Now I scrap all that and start over yet again.
Story begins with Marius composing music in the arboretum, when a group of people arrive. One asks him why he doesn’t believe in the makers. He argues with them about the absurdity of constructing a starship to travel to a nonexistent world, a “ship of fools” as he calls it, “on a voyage to nowhere.”
“The council tolerates your dissent because of your popularity amongst the population. But their tolerance has limits,” warns one of the men, after Marius explains to them that they are all part of what was in earlier centuries called a cult.
He uses examples of the Heaven’s Gate followers, calling up the eerie images of their mass suicide on his computer. He tells them that they are stagnating, unable to achieve, to reach life’s full potential.
Then I–you guessed it–scrap all that and start over.
Beginning
One of the dissenters is walking down a corridor in the lower section of the ship, when he is attacked and killed by an unknown assailant.
Upon discovery of the body, the dissenters storm the council chambers, demanding to be heard. Murder has never taken place aboard the ship.
They are assured that this most distressing matter will be promptly taken care of.
The dissenters take little comfort from this. “Is it not enough that that they shout at us, hurl insults at us, spit at us?

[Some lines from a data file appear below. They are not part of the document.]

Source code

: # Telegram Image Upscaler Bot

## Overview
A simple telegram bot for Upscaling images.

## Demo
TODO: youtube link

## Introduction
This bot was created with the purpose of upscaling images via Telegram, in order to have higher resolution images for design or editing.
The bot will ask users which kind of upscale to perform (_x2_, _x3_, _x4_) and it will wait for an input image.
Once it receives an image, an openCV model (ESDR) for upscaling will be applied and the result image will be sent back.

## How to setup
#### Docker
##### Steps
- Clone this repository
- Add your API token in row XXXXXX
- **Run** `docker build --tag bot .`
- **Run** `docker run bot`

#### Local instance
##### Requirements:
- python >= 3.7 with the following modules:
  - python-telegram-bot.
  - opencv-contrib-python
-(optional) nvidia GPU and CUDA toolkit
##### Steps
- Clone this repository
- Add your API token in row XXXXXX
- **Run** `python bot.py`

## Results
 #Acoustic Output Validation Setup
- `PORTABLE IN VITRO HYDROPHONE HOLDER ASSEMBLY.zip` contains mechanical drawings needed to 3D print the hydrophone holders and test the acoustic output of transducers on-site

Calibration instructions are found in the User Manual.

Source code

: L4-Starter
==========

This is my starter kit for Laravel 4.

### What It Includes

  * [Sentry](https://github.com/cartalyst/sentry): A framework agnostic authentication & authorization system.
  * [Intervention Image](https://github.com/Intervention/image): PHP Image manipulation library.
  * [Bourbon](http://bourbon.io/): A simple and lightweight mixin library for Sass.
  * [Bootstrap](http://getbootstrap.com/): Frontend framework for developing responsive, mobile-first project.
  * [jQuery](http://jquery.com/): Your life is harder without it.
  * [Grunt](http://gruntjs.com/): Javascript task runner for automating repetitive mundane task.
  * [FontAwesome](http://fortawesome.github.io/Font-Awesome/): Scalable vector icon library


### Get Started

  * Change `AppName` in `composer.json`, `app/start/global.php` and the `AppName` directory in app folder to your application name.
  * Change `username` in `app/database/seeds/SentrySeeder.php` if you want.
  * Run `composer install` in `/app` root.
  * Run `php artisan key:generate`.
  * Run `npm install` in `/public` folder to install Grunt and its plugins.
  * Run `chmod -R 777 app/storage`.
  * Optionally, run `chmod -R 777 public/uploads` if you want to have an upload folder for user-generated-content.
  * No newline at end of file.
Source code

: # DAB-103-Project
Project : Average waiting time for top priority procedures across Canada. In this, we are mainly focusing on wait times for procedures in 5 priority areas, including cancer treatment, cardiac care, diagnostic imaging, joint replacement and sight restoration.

Now they must kill us?” asks one.
A council member orders silence. “As repugnant as I find your faithlessness, I assure you that murder will not be tolerated.
The end, let’s try something else:
beginning-
Marius is sitting in the garden composing music. ( ) approaches him and asks “I am curious. Why have you chosen to separate yourself from the ideals of ( )
Marius asks him whether he’d ever wondered why it was like to set foot on solid ground, etc.
( ) replies that such things are impossible. The earth has been destroyed. We travel to ( ) so that generations may experience such things.
They debate for awhile,
That’s it. That’s all of it. Well, except for this:
If you’ve read Effugium and its sequels Exsilium and Anshar, you’ll recognize they share a ton of common elements with this scribbled-down mess.
I’ve always liked the idea of generational starships, of the passengers’ descendants finishing a voyage embarked upon by their ancestors.
I’ve also always liked the idea of it being made possible by a rich, charismatic cult leader. I’ve also always been fascinated by heaven’s gate. Their website is still operational, by the way. It’s operated by two members who stayed behind. Go check it out, it’s completely unchanged since 1997.
It’s definitely one of my favorite cults. It’s just such a weird deal. The seeds of “Effugium” were planted the very day of those tragic events. I knew I wanted to write a book about a spacefaring cult, except have it be true instead of just a bunch of people killing themselves. It just took me twenty years to fully form the idea.
As I read this, I remembered that the naming of the prophet “Jonas” was because I’d been listening to Weezer’s “My name is Jonas.” Of course, Jonas later became Richard Kryuss, a charismatic billionaire inspired by the likes of Richard Branson and Elon Musk. Marius, the ship’s resident heretic, became Galen the Sixth.
Looking back on these early notes is like looking at Ralph McQuarrie’s early Star Wars sketches: it’s familiar, but also way different.
So yeah, I’ve been building this universe for quite some time, and I plan to keep doing so for decades to come.